What to do: Would you return the entries exactly, with every line intact?

--

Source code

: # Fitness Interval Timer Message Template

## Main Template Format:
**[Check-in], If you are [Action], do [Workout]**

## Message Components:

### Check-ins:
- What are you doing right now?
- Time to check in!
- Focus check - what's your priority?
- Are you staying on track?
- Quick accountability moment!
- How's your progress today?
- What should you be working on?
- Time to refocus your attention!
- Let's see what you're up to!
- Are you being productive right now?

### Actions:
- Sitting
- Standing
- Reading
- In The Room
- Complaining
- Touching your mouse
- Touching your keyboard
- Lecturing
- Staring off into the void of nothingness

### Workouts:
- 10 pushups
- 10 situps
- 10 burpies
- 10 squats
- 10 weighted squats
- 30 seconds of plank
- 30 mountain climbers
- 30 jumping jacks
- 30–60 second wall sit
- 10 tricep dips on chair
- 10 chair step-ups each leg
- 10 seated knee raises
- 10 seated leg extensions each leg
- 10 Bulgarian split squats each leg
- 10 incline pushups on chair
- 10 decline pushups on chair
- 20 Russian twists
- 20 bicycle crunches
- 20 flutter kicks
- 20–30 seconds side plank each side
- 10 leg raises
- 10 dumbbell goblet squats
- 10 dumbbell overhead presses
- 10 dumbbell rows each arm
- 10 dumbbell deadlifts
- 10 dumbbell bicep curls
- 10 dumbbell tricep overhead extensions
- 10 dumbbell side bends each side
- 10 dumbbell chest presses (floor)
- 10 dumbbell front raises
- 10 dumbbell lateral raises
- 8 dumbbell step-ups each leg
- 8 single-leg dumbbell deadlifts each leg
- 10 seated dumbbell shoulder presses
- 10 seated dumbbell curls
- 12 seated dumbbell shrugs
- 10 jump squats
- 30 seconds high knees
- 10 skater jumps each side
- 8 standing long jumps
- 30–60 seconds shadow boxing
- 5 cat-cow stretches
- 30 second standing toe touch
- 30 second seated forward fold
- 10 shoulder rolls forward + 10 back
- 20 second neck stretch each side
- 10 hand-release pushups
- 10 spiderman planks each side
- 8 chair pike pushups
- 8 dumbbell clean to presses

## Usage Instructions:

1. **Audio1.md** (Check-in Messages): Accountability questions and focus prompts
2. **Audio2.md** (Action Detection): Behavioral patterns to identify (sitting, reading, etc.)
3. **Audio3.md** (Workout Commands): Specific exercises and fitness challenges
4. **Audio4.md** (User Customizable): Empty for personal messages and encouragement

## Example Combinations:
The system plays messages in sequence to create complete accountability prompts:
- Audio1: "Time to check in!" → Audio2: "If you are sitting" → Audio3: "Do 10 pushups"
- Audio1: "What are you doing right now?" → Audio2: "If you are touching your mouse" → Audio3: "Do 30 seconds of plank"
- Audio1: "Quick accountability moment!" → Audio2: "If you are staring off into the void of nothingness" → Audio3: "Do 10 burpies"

--

Solution:
Source code

: # Fitness Interval Timer Message Template

## Main Template Format:
**[Check-in], If you are [Action], do [Workout]**

## Message Components:

### Check-ins:
- What are you doing right now?
- Time to check in!
- Focus check - what's your priority?
- Are you staying on track?
- Quick accountability moment!
- How's your progress today?
- What should you be working on?
- Time to refocus your attention!
- Let's see what you're up to!
- Are you being productive right now?

### Actions:
- Sitting
- Standing
- Reading
- In The Room
- Complaining
- Touching your mouse
- Touching your keyboard
- Lecturing
- Staring off into the void of nothingness

### Workouts:
- 10 pushups
- 10 situps
- 10 burpies
- 10 squats
- 10 weighted squats
- 30 seconds of plank
- 30 mountain climbers
- 30 jumping jacks
- 30–60 second wall sit
- 10 tricep dips on chair
- 10 chair step-ups each leg
- 10 seated knee raises
- 10 seated leg extensions each leg
- 10 Bulgarian split squats each leg
- 10 incline pushups on chair
- 10 decline pushups on chair
- 20 Russian twists
- 20 bicycle crunches
- 20 flutter kicks
- 20–30 seconds side plank each side
- 10 leg raises
- 10 dumbbell goblet squats
- 10 dumbbell overhead presses
- 10 dumbbell rows each arm
- 10 dumbbell deadlifts
- 10 dumbbell bicep curls
- 10 dumbbell tricep overhead extensions
- 10 dumbbell side bends each side
- 10 dumbbell chest presses (floor)
- 10 dumbbell front raises
- 10 dumbbell lateral raises
- 8 dumbbell step-ups each leg
- 8 single-leg dumbbell deadlifts each leg
- 10 seated dumbbell shoulder presses
- 10 seated dumbbell curls
- 12 seated dumbbell shrugs
- 10 jump squats
- 30 seconds high knees
- 10 skater jumps each side
- 8 standing long jumps
- 30–60 seconds shadow boxing
- 5 cat-cow stretches
- 30 second standing toe touch
- 30 second seated forward fold
- 10 shoulder rolls forward + 10 back
- 20 second neck stretch each side
- 10 hand-release pushups
- 10 spiderman planks each side
- 8 chair pike pushups
- 8 dumbbell clean to presses

## Usage Instructions:

1. **Audio1.md** (Check-in Messages): Accountability questions and focus prompts
2. **Audio2.md** (Action Detection): Behavioral patterns to identify (sitting, reading, etc.)
3. **Audio3.md** (Workout Commands): Specific exercises and fitness challenges
4. **Audio4.md** (User Customizable): Empty for personal messages and encouragement

## Example Combinations:
The system plays messages in sequence to create complete accountability prompts:
- Audio1: "Time to check in!" → Audio2: "If you are sitting" → Audio3: "Do 10 pushups"
- Audio1: "What are you doing right now?" → Audio2: "If you are touching your mouse" → Audio3: "Do 30 seconds of plank"
- Audio1: "Quick accountability moment!" → Audio2: "If you are staring off into the void of nothingness" → Audio3: "Do 10 burpies"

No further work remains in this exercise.